Li with IRiSTM intrument.

Now researchers at University of California San Diego, led by Shaowei Li, have found a way to hear a single molecule sing, using an approach they call infrared-integrated STM, or IRiSTM. It combines infrared excitation with scanning tunneling microscopy, a technique best known for imaging individual atoms and molecules by measuring the quantum tunneling of electrons between a sharp metal tip and a surface.

Chemists have long dreamed of controlling reactions by depositing energy into a single bond, steering molecules along desired pathways, and single-molecule infrared spectroscopy brings that dream one step closer to reality.

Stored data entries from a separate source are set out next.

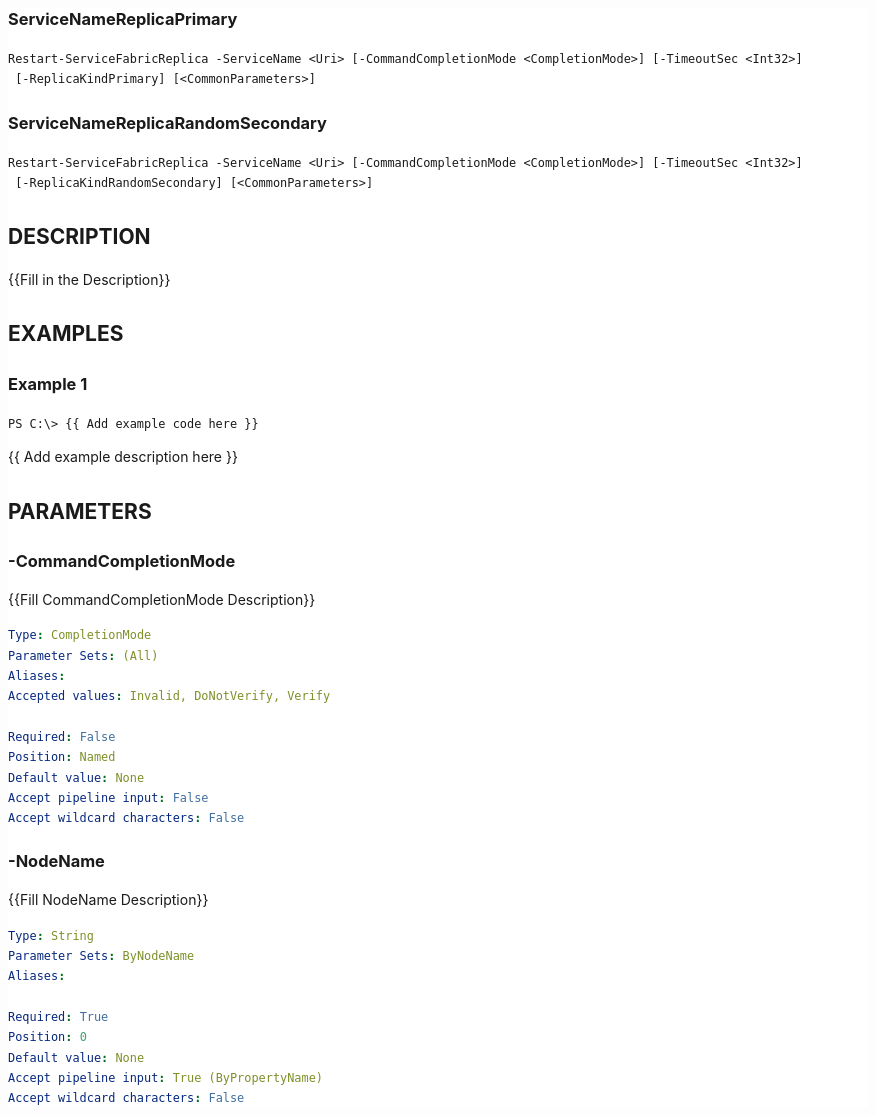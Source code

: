 ### ServiceNameReplicaPrimary
```
Restart-ServiceFabricReplica -ServiceName <Uri> [-CommandCompletionMode <CompletionMode>] [-TimeoutSec <Int32>]
 [-ReplicaKindPrimary] [<CommonParameters>]
```

### ServiceNameReplicaRandomSecondary
```
Restart-ServiceFabricReplica -ServiceName <Uri> [-CommandCompletionMode <CompletionMode>] [-TimeoutSec <Int32>]
 [-ReplicaKindRandomSecondary] [<CommonParameters>]
```

## DESCRIPTION
{{Fill in the Description}}

## EXAMPLES

### Example 1
```
PS C:\> {{ Add example code here }}
```

{{ Add example description here }}

## PARAMETERS

### -CommandCompletionMode
{{Fill CommandCompletionMode Description}}

```yaml
Type: CompletionMode
Parameter Sets: (All)
Aliases: 
Accepted values: Invalid, DoNotVerify, Verify

Required: False
Position: Named
Default value: None
Accept pipeline input: False
Accept wildcard characters: False
```

### -NodeName
{{Fill NodeName Description}}

```yaml
Type: String
Parameter Sets: ByNodeName
Aliases: 

Required: True
Position: 0
Default value: None
Accept pipeline input: True (ByPropertyName)
Accept wildcard characters: False
```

The study published February 19, 2026 in Science and was led by Shaowei Li, Kangkai Liang, Zihao Wang, Weike Quan, Yueqing Shi, Hao Zhou, Liya Bi, Zhiyuan Yin, Nathan Romero and Mark Young. Their research was funded, in part, by the National Science Foundation (CHE-2303936 and DMR-2011924) and the Department of Energy (DE-SC0026181 and DE-SC0025537).

Read the study in Science: "Single-Molecule Infrared Spectroscopy with Scanning Tunneling Microscopy."

"Infrared spectroscopy is one of our most powerful tools, but until now it has always been an ensemble technique. This gives us a way to see, at the most fundamental level, how vibrational energy couples to molecular motion." -- Assistant Professor of Chemistry Shaowei Li
UCSD - University of California - San Diego published this content on February 19, 2026, and is solely responsible for the information contained herein. Distributed via Public Technologies (PUBT), unedited and unaltered, on February 19, 2026 at 19:19 UTC. If you believe the information included in the content is inaccurate or outdated and requires editing or removal, please contact us at [email protected]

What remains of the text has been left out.